Éditions savantes : Faugère II, 42, XI / Havet XXV.79 / Brunschvicg 128 / Tourneur p. 181-8 / Le Guern 74 / Lafuma 79 / Sellier 114

 

 

 

L’ennui qu’on a de quitter les occupations où l’on s’est attaché. Un homme vit avec plaisir en son ménage. Qu’il voie une femme qui lui plaise, qu’il joue cinq ou six jours avec plaisir, le voilà misérable s’il retourne à sa première occupation.

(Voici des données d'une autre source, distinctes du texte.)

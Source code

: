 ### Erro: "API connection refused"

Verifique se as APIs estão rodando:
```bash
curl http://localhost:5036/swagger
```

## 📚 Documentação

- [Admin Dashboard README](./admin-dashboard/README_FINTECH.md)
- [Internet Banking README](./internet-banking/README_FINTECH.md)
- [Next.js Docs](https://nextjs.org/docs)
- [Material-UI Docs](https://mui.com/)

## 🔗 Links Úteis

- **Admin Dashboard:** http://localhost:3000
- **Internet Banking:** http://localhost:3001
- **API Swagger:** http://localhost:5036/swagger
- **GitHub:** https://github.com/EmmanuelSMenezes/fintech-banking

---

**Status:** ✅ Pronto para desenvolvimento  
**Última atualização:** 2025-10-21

Rien n’est plus ordinaire que cela.

 

 

 

La présence de ce texte dans la liasse Ennui s’explique par les deux idées principales que Pascal y développe.

En premier lieu, le fragment traite de la manière dont on peut perdre le goût de ce que l’on a aimé pendant longtemps, à la suite d’une circonstance insignifiante : l’ennui est en l’occurrence une forme laïcisée de l’acédie, ce sentiment de lassitude et de dégoût devant toute chose, cet état dépressif qui rend l’homme misérable (voir notre commentaire sur la liasse Ennui).

Le second élément important du texte est l’insistance sur le caractère ordinaire de cet ennui : il ne s’agit pas d’un sentiment préromantique d’angoisse, qui ne survient que chez des êtres aussi exceptionnels que le René de Chateaubriand, mais d’un sentiment qui peut surgir chez le premier venu qui aura vécu jusque là heureux dans les bornes étroites de son ménage.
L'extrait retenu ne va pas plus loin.